El amor no es un cuento, es la huella que dejamos al caer y levantarnos juntos
Te lo digo desde el otro lado de los años, desde esas madrugadas en las que el silencio pesaba más que las palabras y esas mañanas en las que el café sabía a milagro porque lo compartíamos: el amor no es para valientes. Es para tercos, para los que se atreven a seguir abrazando incluso cuando el abrazo ya no calienta igual.
Las mariposas son lindas, sí, pero efímeras. Lo que perdura es el gesto de cubrir al otro con la frazada cuando se ha quedado dormido en el sofá, el “quedate” susurrado en un día de tormenta, el dolor de callar un reproche porque prefieres la paz que la victoria. No es romanticismo: es costura invisible, puntada tras puntada, en los rotos del día a día.
Aprendí tarde que pelear no es malo. Lo malo es dejar que las heridas supuren en silencio. Nosotros también nos lastimamos, dijimos cosas que no sentíamos, guardamos rencores como monedas de un tesoro inútil. Pero un día entendimos que el orgullo es un lujo de los que no han perdido nada importante. Y nos dimos cuenta que preferíamos estar equivocados juntos que tener la razón por separado.

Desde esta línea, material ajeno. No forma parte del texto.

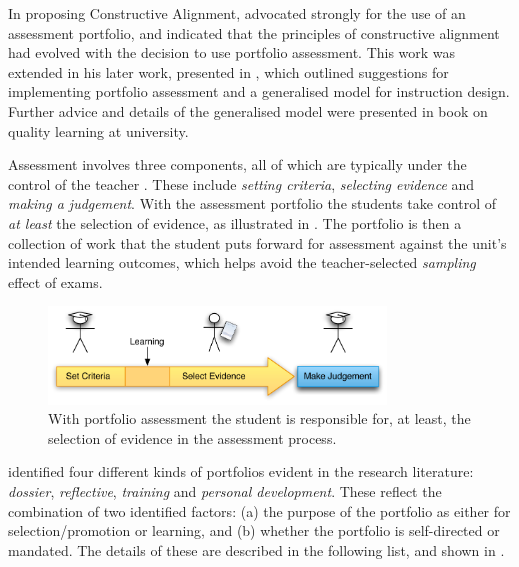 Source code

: In proposing Constructive Alignment, \citet{Biggs:1996c} advocated strongly for the use of an assessment portfolio, and indicated that the principles of constructive alignment had evolved with the decision to use portfolio assessment. This work was extended in his later work, presented in \cite{Biggs:1997}, which outlined suggestions for implementing portfolio assessment and a generalised model for instruction design. Further advice and details of the generalised model were presented in \citet{Biggs:2007} book on quality learning at university.

Assessment involves three components, all of which are typically under the control of the teacher \cite{Biggs:1997}. These include \emph{setting criteria}, \emph{selecting evidence} and \emph{making a judgement}. With the assessment portfolio the students take control of \emph{at least} the selection of evidence, as illustrated in . The portfolio is then a collection of work that the student puts forward for assessment against the unit's intended learning outcomes, which helps avoid the teacher-selected \emph{sampling} effect of exams.

\begin{figure}[htbp]
	\centering
	\includegraphics[width=0.8\textwidth]{SelectEvidence}
	\caption{With portfolio assessment the student is responsible for, at least, the selection of evidence in the assessment process.}
	\label{fig:select_evidence}
\end{figure}

%
% 

\citet{Smith:2001,Smith:2003} identified four different kinds of portfolios evident in the research literature: \emph{dossier}, \emph{reflective}, \emph{training} and \emph{personal development}. These reflect the combination of two identified factors: (a) the purpose of the portfolio as either for selection/promotion or learning, and (b) whether the portfolio is self-directed or mandated. The details of these are described in the following list, and shown in .

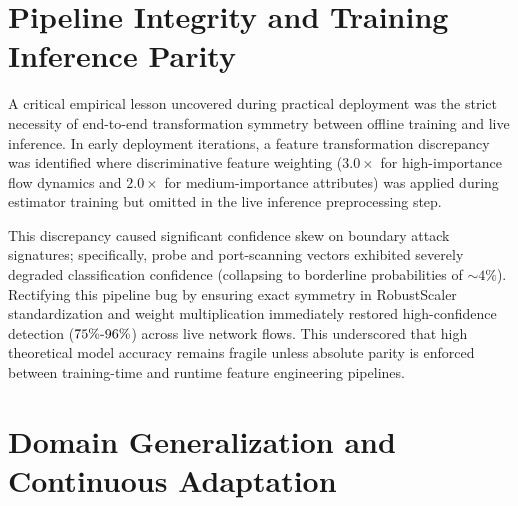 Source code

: \documentclass[12pt,a4paper]{report}
\begin{document}
\section{Pipeline Integrity and Training Inference Parity}

A critical empirical lesson uncovered during practical deployment was the strict necessity of end-to-end transformation symmetry between offline training and live inference. In early deployment iterations, a feature transformation discrepancy was identified where discriminative feature weighting ($3.0\times$ for high-importance flow dynamics and $2.0\times$ for medium-importance attributes) was applied during estimator training but omitted in the live inference preprocessing step. 

This discrepancy caused significant confidence skew on boundary attack signatures; specifically, probe and port-scanning vectors exhibited severely degraded classification confidence (collapsing to borderline probabilities of $\sim 4\%$). Rectifying this pipeline bug by ensuring exact symmetry in RobustScaler standardization and weight multiplication immediately restored high-confidence detection ($75\%\text - 96\%$) across live network flows. This underscored that high theoretical model accuracy remains fragile unless absolute parity is enforced between training-time and runtime feature engineering pipelines.

\section{Domain Generalization and Continuous Adaptation}
\end{document}
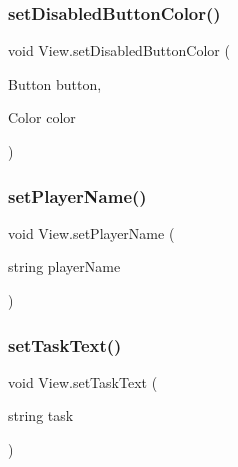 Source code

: \mbox{\label{classView_a6d8bb240232381d2018d3b26393b51c0}} 
\subsubsection{\texorpdfstring{set\+Disabled\+Button\+Color()}{setDisabledButtonColor()}}
{\footnotesize\ttfamily void View.\+set\+Disabled\+Button\+Color (\begin{DoxyParamCaption}\item[{Button}]{button,  }\item[{Color}]{color }\end{DoxyParamCaption})\hspace{0.3cm}{\ttfamily [inline]}}

\mbox{\label{classView_ade124fb0c6d19ad9c4ff64f58b37d13b}} 
\subsubsection{\texorpdfstring{set\+Player\+Name()}{setPlayerName()}}
{\footnotesize\ttfamily void View.\+set\+Player\+Name (\begin{DoxyParamCaption}\item[{string}]{player\+Name }\end{DoxyParamCaption})\hspace{0.3cm}{\ttfamily [inline]}}

\mbox{\label{classView_a6fd402a60f74017d20a321e05d8bc787}} 
\subsubsection{\texorpdfstring{set\+Task\+Text()}{setTaskText()}}
{\footnotesize\ttfamily void View.\+set\+Task\+Text (\begin{DoxyParamCaption}\item[{string}]{task }\end{DoxyParamCaption})\hspace{0.3cm}{\ttfamily [inline]}}

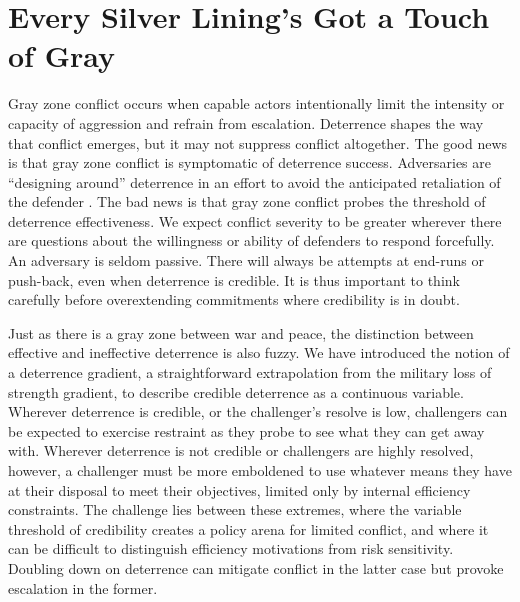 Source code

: \documentclass[11pt,letterpaper,pdftex,dvipsnames,table]{article}
\begin{document}
\section{Every Silver Lining's Got a Touch of Gray}
Gray zone conflict occurs when capable actors intentionally limit the intensity or capacity of aggression and refrain from escalation. Deterrence shapes the way that conflict emerges, but it may not suppress conflict altogether. The good news is that gray zone conflict is symptomatic of deterrence success. Adversaries are “designing around” deterrence in an effort to avoid the anticipated retaliation of the defender \citep{lieberman_reconceptualizingdeterrencenudging_2012}. The bad news is that gray zone conflict probes the threshold of deterrence effectiveness. We expect conflict severity to be greater wherever there are questions about the willingness or ability of defenders to respond forcefully. An adversary is seldom passive. There will always be attempts at end-runs or push-back, even when deterrence is credible. It is thus important to think carefully before overextending commitments where credibility is in doubt. 

Just as there is a gray zone between war and peace, the distinction between effective and ineffective deterrence is also fuzzy. We have introduced the notion of a deterrence gradient, a straightforward extrapolation from the military loss of strength gradient, to describe credible deterrence as a continuous variable. Wherever deterrence is credible, or the challenger's resolve is low, challengers can be expected to exercise restraint as they probe to see what they can get away with. Wherever deterrence is not credible or challengers are highly resolved, however, a challenger must be more emboldened to use whatever means they have at their disposal to meet their objectives, limited only by internal efficiency constraints. The challenge lies between these extremes, where the variable threshold of credibility creates a policy arena for limited conflict, and where it can be difficult to distinguish efficiency motivations from risk sensitivity. Doubling down on deterrence can mitigate conflict in the latter case but provoke escalation in the former.
\end{document}
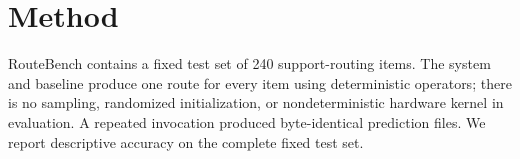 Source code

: \section{Method}

RouteBench contains a fixed test set of 240 support-routing items. The system
and baseline produce one route for every item using deterministic operators;
there is no sampling, randomized initialization, or nondeterministic hardware
kernel in evaluation. A repeated invocation produced byte-identical prediction
files. We report descriptive accuracy on the complete fixed test set.

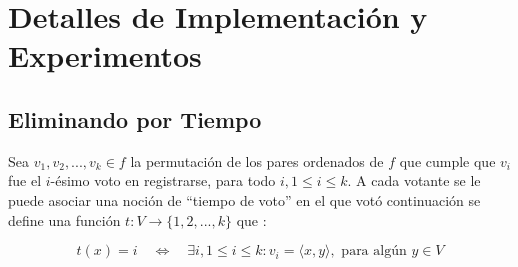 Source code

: \chapter{Detalles de Implementación y Experimentos}\label{chapter:implementation}
\section{Eliminando por Tiempo}
Sea $v_1, v_2, ..., v_k \in f$ la permutaci\'on de los pares ordenados de $f$ que cumple que $v_i$ fue el $i$-\'esimo voto en registrarse, para todo $i, 1 \leq i \leq k$. A cada votante se le puede asociar una noci\'on de ``tiempo de voto'' en el que vot\'o continuaci\'on se define una funci\'on $t: V \rightarrow \{1, 2, ..., k\}$ que :

$$
t(x) = i \quad \Leftrightarrow \quad \exists i, 1 \leq i \leq k: v_i = \langle x, y \rangle, \text{ para alg\'un } y \in V 
$$ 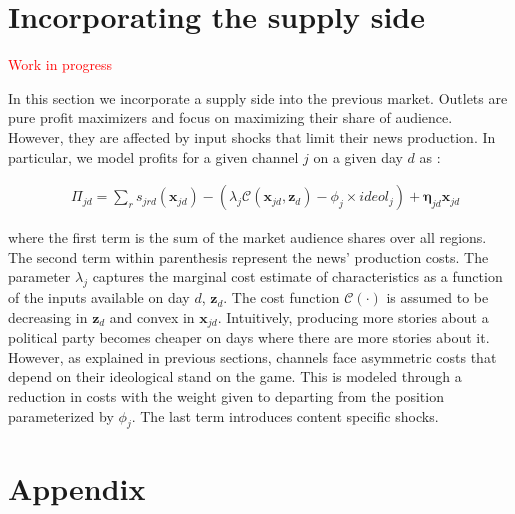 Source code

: \documentclass[12pt]{article}
\begin{document}
\section{Incorporating the supply side}

\label{section:supply}


\textcolor{red}{Work in progress}

In this section we incorporate a supply side into the previous market. Outlets are pure profit maximizers and focus on maximizing their share of audience. However, they are affected by input shocks that limit their news production. In particular, we model profits for a given channel $j$ on a given day $d$ as :

\begin{equation}\label{}
	\begin{aligned}
		& \Pi_{jd }= \sum_{r}s_{jrd}(\bm{x}_{jd}) - \left( \lambda_j\mathcal{C}(\bm{x}_{jd}, \bm{z}_d) -\phi_j  \times ideol_j\right)+ \bm{\eta}_{jd}\bm{x}_{jd}
	\end{aligned}
\end{equation} 

where the first term is the sum of the market audience shares over all regions. The second term within parenthesis represent the news' production costs.  The parameter $\lambda_j$ captures the marginal cost estimate of characteristics as a function of the inputs available  on day $d$,  $\bm{z}_d$. The cost function $\mathcal{C}(\cdot)$ is assumed to be decreasing in   $\bm{z}_d$   and convex in $\bm{x}_{jd}$. Intuitively, producing more stories about a political party becomes cheaper on days where there are more stories about it. However, as explained in previous sections, channels face asymmetric costs that depend on their ideological stand on the game. This is modeled through a reduction in costs with the weight given to departing from the position parameterized by $\phi_j$. The last term introduces content specific shocks. 










\clearpage

\section{Appendix}
\end{document}
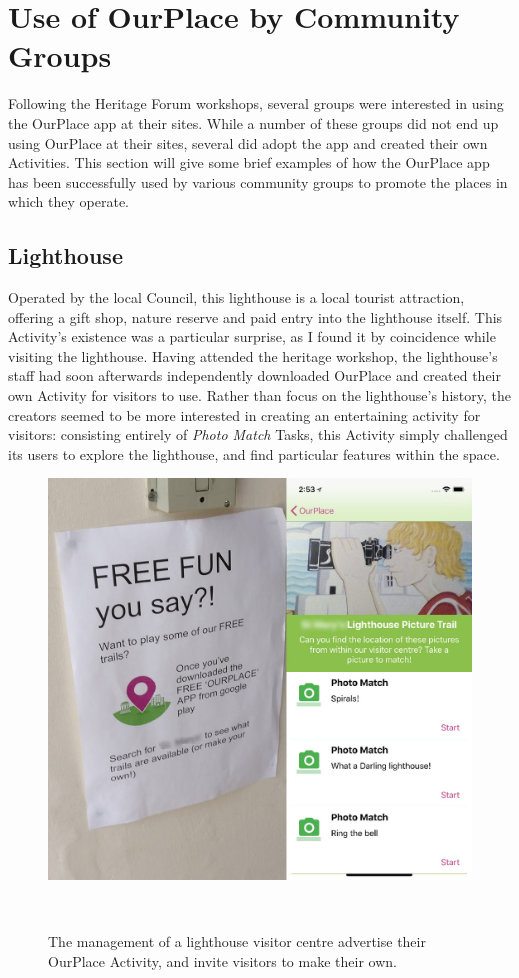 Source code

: \section{Use of OurPlace by Community Groups}

Following the Heritage Forum workshops, several groups were interested in using the OurPlace app at their sites. While a number of these groups did not end up using OurPlace at their sites, several did adopt the app and created their own Activities. This section will give some brief examples of how the OurPlace app has been successfully used by various community groups to promote the places in which they operate.

\subsection{Lighthouse}

Operated by the local Council, this lighthouse is a local tourist attraction, offering a gift shop, nature reserve and paid entry into the lighthouse itself. This Activity's existence was a particular surprise, as I found it by coincidence while visiting the lighthouse. Having attended the heritage workshop, the lighthouse's staff had soon afterwards independently downloaded OurPlace and created their own Activity for visitors to use. Rather than focus on the lighthouse's history, the creators seemed to be more interested in creating an entertaining activity for visitors: consisting entirely of \textit{Photo Match} Tasks, this Activity simply challenged its users to explore the lighthouse, and find particular features within the space.

\begin{figure}
  \centering
  \includegraphics[width=0.65\columnwidth]{images/chapter06/OurPlaceLighthouse.jpg}
  \caption[An OurPlace Activity at a lighthouse]{The management of a lighthouse visitor centre advertise their OurPlace Activity, and invite visitors to make their own.}~\label{fig:OurPlaceLighthouse}
\end{figure}

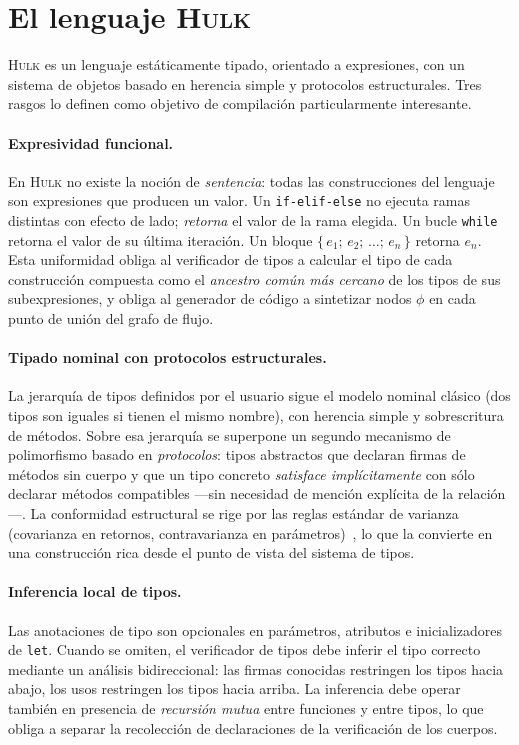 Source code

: \documentclass[11pt,a4paper,oneside,openany]{report}
\newcommand{\hulk}{\textsc{Hulk}}
\newcommand{\code}[1]{\texttt{#1}}
\begin{document}
\section{El lenguaje \hulk{}}

\hulk{} es un lenguaje estáticamente tipado, orientado a expresiones, con un
sistema de objetos basado en herencia simple y protocolos estructurales. Tres
rasgos lo definen como objetivo de compilación particularmente interesante.

\paragraph{Expresividad funcional.}
En \hulk{} no existe la noción de \textit{sentencia}: todas las construcciones
del lenguaje son expresiones que producen un valor. Un \code{if-elif-else} no
ejecuta ramas distintas con efecto de lado; \emph{retorna} el valor de la rama
elegida. Un bucle \code{while} retorna el valor de su última iteración. Un bloque
$\{\,e_1;\, e_2;\, \dots;\, e_n\,\}$ retorna $e_n$. Esta uniformidad obliga al
verificador de tipos a calcular el tipo de cada construcción compuesta como el
\emph{ancestro común más cercano} de los tipos de sus subexpresiones, y obliga al
generador de código a sintetizar nodos $\phi$ en cada punto de unión del grafo de
flujo.

\paragraph{Tipado nominal con protocolos estructurales.}
La jerarquía de tipos definidos por el usuario sigue el modelo nominal clásico
(dos tipos son iguales si tienen el mismo nombre), con herencia simple y
sobrescritura de métodos. Sobre esa jerarquía se superpone un segundo mecanismo
de polimorfismo basado en \textit{protocolos}: tipos abstractos que declaran
firmas de métodos sin cuerpo y que un tipo concreto \emph{satisface
implícitamente} con sólo declarar métodos compatibles ---sin necesidad de
mención explícita de la relación---. La conformidad estructural se rige por las
reglas estándar de varianza (covarianza en retornos, contravarianza en
parámetros)~\cite{pierce2002}, lo que la convierte en una construcción rica desde
el punto de vista del sistema de tipos.

\paragraph{Inferencia local de tipos.}
Las anotaciones de tipo son opcionales en parámetros, atributos e
inicializadores de \code{let}. Cuando se omiten, el verificador de tipos debe
inferir el tipo correcto mediante un análisis bidireccional: las firmas conocidas
restringen los tipos hacia abajo, los usos restringen los tipos hacia arriba.
La inferencia debe operar también en presencia de \emph{recursión mutua} entre
funciones y entre tipos, lo que obliga a separar la recolección de declaraciones
de la verificación de los cuerpos.
\end{document}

El tiempo… ay, el tiempo. Al principio le temíamos. Nos asustaba convertirnos en esos viejos que se miran sin verse. Hasta que descubrimos que hay una belleza extraña en compartir los silencios, en reírse de las mismas tonterías por vigésima vez, en envejecer sabiendo que las arrugas del otro son el mapa de todo lo vivido.
Habrá días en los que el amor no se sienta. Días en los que la distancia parece más ancha que el afecto. Entonces, haceme caso: vuelvan al principio. Un “hola” como si fuera la primera vez. Una mano en la nuca en medio del caos. Un “sigamos” dicho con los dientes apretados y el corazón blandito.
Porque esto no es un cuento de hadas. Es tierra pisada, cicatrices que contar, risas que ya no necesitan explicación. Es mirar atrás y darte cuenta que, en medio de todos los tropiezos, había alguien dispuesto a tropezar con vos una y otra vez.
Y eso, al final de cuentas, es lo único que importa.

Columnista invitado
Mario Santos Amézqueta
Nació en Mendoza en 1946. Próximo a cumplir ochenta años, su voz sigue sembrando versos como quien riega una viña antigua. Su vida estuvo marcada por giros intensos: ingresó joven al seminario, donde la fe y las humanidades templaron su vocación de servicio. La guitarra y la palabra lo llevaron a villas de emergencia y patronatos de menores, siempre al lado de los más olvidados. Estudió periodismo, ciencias políticas y sociales y psicología, y fue docente universitario hasta que el golpe militar de 1976 lo convirtió en preso político y luego en exiliado. En Ecuador fundó agencias, publicaciones infantiles de pedagogía escolar, productoras audiovisuales y una organización de los niños por la paz. En España reinventó sus manos como artesano, mientras su pluma se abría en diarios y poemas. Hoy, después de haber vivido en tres países y atravesado tantas estaciones, continúa escribiendo con la misma vocación que lo sostuvo siempre: servir, compartir y dejar testimonio. Su obra literaria -intensa, cercana, marcada por la esperanza- es el fruto maduro de una vida que nunca se rindió.



 31  de octubre  de 2025
31  de octubre  de 2025 13:35hs.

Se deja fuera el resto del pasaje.